Task brief:
Return the run of lines below that opens with the line containing "For the forward detector, the" and closes with the line containing "MTDC-32 has a", keeping each one exact.
□ □ □ □
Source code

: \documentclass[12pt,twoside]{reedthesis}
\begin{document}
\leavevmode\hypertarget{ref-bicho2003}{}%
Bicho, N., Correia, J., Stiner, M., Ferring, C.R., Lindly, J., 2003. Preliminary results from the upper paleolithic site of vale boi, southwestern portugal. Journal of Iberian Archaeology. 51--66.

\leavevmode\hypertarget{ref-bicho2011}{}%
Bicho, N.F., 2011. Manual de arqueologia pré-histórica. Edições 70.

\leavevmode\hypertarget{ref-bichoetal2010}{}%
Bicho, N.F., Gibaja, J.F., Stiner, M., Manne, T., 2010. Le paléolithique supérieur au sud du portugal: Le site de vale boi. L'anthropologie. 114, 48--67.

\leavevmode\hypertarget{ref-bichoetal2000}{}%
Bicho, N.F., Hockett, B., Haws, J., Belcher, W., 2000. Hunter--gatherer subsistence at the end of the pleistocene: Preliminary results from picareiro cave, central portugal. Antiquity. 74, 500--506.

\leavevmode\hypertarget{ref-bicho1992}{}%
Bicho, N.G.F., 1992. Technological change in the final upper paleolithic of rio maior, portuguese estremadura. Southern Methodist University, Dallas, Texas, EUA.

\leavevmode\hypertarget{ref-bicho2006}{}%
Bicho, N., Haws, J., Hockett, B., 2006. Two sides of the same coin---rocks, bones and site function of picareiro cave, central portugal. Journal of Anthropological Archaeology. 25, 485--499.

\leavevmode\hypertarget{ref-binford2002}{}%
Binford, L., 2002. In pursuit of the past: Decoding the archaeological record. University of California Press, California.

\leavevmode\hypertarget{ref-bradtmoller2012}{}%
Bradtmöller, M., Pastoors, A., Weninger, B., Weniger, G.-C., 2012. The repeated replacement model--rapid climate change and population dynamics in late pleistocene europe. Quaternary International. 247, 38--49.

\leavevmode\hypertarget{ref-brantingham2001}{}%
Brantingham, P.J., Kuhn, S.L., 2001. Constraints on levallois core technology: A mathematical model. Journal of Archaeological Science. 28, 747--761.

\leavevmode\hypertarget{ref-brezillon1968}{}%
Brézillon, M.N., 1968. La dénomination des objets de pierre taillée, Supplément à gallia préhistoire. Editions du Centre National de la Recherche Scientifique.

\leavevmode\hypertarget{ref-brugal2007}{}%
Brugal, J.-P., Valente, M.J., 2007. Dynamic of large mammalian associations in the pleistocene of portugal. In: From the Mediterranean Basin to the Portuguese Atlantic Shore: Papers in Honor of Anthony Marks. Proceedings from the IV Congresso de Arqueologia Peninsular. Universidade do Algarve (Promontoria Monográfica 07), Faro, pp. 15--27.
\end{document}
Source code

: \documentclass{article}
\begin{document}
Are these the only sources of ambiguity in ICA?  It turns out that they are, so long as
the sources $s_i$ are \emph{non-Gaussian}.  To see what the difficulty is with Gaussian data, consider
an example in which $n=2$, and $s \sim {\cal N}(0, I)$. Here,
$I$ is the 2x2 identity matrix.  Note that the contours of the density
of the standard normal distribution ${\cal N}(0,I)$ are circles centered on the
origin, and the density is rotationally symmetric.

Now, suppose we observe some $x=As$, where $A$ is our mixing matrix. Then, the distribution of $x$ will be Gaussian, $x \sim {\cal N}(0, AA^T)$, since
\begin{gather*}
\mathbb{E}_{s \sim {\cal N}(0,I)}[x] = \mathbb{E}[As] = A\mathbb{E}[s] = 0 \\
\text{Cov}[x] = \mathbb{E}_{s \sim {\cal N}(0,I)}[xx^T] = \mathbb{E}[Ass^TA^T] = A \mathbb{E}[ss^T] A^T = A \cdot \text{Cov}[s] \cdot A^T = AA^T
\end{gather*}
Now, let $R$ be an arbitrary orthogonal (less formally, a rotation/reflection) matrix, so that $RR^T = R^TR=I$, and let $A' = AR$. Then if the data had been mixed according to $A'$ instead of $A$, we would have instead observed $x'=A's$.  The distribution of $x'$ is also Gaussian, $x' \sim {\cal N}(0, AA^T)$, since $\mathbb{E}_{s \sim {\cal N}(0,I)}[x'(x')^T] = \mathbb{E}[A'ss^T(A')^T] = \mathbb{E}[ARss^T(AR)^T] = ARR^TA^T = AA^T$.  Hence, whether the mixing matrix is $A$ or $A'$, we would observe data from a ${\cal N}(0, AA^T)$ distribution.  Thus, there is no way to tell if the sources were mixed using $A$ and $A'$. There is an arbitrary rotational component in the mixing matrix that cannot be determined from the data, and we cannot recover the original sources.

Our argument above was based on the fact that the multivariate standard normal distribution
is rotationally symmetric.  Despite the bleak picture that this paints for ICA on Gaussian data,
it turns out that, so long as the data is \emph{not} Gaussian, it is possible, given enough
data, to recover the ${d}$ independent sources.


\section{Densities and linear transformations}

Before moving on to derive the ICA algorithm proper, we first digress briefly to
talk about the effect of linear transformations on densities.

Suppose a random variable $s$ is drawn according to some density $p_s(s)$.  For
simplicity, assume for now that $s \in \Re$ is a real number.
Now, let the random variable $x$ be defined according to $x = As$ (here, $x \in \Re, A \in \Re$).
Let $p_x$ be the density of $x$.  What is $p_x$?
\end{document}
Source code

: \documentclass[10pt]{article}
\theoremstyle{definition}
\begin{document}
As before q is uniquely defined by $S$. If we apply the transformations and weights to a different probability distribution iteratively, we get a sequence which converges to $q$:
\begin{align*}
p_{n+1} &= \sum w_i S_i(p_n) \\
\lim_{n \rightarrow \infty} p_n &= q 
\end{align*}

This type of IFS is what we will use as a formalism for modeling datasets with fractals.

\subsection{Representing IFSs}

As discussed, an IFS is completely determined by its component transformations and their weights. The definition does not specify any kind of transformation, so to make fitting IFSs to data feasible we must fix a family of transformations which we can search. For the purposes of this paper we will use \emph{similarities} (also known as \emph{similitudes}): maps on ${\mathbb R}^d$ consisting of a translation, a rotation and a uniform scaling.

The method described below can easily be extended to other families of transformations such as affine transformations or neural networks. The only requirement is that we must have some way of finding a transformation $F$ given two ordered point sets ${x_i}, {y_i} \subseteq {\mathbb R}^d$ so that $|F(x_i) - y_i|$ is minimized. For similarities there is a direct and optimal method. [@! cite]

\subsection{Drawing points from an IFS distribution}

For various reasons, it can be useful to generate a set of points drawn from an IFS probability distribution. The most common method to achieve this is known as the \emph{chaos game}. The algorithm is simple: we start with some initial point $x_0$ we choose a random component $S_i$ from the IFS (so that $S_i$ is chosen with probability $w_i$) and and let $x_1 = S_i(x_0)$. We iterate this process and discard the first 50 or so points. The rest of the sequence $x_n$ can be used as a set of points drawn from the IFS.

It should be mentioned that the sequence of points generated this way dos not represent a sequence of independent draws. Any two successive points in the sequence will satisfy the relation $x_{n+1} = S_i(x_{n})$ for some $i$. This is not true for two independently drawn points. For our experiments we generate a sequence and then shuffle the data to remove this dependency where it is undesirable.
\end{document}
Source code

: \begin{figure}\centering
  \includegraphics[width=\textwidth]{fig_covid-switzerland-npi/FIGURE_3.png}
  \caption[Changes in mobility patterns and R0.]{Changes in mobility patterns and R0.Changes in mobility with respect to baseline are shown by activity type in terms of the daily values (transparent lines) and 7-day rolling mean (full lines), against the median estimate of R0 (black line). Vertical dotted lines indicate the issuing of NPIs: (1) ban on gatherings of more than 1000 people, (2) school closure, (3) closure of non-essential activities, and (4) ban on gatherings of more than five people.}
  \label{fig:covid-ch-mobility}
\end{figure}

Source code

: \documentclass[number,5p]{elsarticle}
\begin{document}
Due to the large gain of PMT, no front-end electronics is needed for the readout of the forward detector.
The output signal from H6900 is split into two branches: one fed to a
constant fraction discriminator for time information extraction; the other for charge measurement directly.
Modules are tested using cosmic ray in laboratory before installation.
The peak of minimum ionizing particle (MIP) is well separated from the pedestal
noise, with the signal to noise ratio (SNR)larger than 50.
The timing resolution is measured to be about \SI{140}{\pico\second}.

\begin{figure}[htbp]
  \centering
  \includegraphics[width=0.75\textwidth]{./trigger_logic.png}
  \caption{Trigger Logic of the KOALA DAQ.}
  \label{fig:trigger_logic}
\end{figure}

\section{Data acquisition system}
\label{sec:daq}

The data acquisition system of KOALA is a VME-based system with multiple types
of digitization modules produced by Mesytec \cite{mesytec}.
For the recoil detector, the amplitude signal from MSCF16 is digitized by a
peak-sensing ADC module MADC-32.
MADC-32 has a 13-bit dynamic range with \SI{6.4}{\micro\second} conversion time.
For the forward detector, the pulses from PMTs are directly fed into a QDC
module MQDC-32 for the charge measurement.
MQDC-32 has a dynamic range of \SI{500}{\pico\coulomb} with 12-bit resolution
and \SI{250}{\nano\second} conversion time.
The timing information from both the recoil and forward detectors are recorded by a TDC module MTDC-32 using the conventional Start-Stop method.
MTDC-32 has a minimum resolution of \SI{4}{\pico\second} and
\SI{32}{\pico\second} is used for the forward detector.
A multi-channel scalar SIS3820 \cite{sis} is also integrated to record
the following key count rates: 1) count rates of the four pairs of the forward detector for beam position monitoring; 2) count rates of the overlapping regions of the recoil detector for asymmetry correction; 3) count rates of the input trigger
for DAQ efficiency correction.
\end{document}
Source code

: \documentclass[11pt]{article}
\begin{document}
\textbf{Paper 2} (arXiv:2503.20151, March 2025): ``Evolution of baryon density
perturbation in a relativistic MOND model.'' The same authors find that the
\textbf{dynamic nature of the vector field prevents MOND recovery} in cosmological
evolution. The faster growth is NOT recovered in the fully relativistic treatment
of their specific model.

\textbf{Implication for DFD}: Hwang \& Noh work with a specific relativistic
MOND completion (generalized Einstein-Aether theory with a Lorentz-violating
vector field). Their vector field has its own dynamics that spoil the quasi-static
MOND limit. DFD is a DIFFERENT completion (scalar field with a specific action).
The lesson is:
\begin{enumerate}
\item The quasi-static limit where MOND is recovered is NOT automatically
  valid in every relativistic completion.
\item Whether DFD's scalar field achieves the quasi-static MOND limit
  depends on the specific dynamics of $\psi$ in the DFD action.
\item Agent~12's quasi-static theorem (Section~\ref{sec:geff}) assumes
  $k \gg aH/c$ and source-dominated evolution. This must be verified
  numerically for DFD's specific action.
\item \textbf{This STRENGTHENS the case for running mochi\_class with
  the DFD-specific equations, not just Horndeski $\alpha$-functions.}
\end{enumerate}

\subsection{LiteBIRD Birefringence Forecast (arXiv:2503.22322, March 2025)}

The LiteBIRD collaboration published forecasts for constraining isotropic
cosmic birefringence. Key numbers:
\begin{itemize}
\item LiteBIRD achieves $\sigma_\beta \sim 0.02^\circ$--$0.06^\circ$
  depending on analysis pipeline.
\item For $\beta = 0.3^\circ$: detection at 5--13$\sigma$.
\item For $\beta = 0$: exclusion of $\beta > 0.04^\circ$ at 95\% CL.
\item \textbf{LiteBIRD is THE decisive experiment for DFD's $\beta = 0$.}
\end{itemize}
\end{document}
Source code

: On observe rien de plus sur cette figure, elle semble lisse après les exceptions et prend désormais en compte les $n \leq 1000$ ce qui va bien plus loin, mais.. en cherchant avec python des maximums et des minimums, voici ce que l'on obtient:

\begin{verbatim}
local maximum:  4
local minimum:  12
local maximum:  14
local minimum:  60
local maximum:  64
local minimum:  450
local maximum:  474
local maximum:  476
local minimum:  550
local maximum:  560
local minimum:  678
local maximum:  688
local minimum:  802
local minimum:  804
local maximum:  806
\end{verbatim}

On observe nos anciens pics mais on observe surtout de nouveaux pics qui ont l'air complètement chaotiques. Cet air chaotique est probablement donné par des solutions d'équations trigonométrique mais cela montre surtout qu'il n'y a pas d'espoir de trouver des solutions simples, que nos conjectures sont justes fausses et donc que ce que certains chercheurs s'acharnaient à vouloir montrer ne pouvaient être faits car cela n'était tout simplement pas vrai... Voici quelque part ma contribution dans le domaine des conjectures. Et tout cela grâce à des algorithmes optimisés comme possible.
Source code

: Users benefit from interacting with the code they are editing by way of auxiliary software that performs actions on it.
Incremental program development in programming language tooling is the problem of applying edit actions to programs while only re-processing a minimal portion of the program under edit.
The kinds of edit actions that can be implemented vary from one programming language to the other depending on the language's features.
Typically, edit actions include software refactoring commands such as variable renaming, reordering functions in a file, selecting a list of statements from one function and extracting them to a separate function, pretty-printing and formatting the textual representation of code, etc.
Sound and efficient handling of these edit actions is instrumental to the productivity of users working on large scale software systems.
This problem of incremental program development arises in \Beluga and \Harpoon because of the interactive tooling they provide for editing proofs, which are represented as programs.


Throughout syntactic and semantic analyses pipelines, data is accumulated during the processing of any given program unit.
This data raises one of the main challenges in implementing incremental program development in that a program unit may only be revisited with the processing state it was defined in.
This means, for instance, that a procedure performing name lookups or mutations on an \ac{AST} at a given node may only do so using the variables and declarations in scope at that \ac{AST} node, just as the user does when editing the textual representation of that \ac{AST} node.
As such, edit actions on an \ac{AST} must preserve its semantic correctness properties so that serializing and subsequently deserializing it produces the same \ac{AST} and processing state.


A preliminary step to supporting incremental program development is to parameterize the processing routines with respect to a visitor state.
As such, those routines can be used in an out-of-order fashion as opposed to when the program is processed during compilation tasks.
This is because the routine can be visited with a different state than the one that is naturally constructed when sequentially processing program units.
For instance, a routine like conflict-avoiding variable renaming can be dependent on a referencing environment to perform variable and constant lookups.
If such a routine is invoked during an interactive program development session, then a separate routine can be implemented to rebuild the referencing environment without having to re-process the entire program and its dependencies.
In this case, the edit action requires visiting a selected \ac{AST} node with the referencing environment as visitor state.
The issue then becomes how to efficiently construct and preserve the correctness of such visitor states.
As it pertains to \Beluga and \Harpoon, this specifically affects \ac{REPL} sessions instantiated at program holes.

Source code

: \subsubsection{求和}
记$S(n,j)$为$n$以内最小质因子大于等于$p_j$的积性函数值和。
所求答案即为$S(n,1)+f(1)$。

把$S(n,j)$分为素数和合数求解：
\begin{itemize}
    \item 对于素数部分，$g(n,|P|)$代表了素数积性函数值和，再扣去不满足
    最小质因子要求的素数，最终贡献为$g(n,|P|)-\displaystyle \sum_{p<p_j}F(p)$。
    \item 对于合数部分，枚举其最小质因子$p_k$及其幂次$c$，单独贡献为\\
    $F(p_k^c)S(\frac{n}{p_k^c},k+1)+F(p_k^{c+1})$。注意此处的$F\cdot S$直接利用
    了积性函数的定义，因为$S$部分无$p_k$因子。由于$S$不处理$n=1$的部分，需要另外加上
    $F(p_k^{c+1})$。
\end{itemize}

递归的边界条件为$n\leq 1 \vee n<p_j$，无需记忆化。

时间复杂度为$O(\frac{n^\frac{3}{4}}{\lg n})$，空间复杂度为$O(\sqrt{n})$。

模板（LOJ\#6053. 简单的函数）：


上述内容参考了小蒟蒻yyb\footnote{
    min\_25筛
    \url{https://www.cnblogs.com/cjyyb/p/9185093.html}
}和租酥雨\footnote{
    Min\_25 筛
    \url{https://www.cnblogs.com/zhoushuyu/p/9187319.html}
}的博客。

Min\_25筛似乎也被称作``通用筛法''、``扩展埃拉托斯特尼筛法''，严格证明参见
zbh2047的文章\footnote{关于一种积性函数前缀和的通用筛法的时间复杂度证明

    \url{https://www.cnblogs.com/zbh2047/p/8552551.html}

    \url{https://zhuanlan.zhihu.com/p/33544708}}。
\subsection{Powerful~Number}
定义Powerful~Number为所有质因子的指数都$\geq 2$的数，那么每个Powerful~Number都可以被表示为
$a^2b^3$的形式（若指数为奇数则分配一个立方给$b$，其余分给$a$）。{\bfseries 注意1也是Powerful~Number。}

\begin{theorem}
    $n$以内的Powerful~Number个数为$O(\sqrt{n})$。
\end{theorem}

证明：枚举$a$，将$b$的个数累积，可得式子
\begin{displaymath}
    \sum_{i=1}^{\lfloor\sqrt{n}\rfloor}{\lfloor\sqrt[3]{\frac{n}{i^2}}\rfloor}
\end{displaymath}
□ □ □ □
Reply to the exercise:
For the forward detector, the pulses from PMTs are directly fed into a QDC
module MQDC-32 for the charge measurement.
MQDC-32 has a dynamic range of \SI{500}{\pico\coulomb} with 12-bit resolution
and \SI{250}{\nano\second} conversion time.
The timing information from both the recoil and forward detectors are recorded by a TDC module MTDC-32 using the conventional Start-Stop method.
MTDC-32 has a minimum resolution of \SI{4}{\pico\second} and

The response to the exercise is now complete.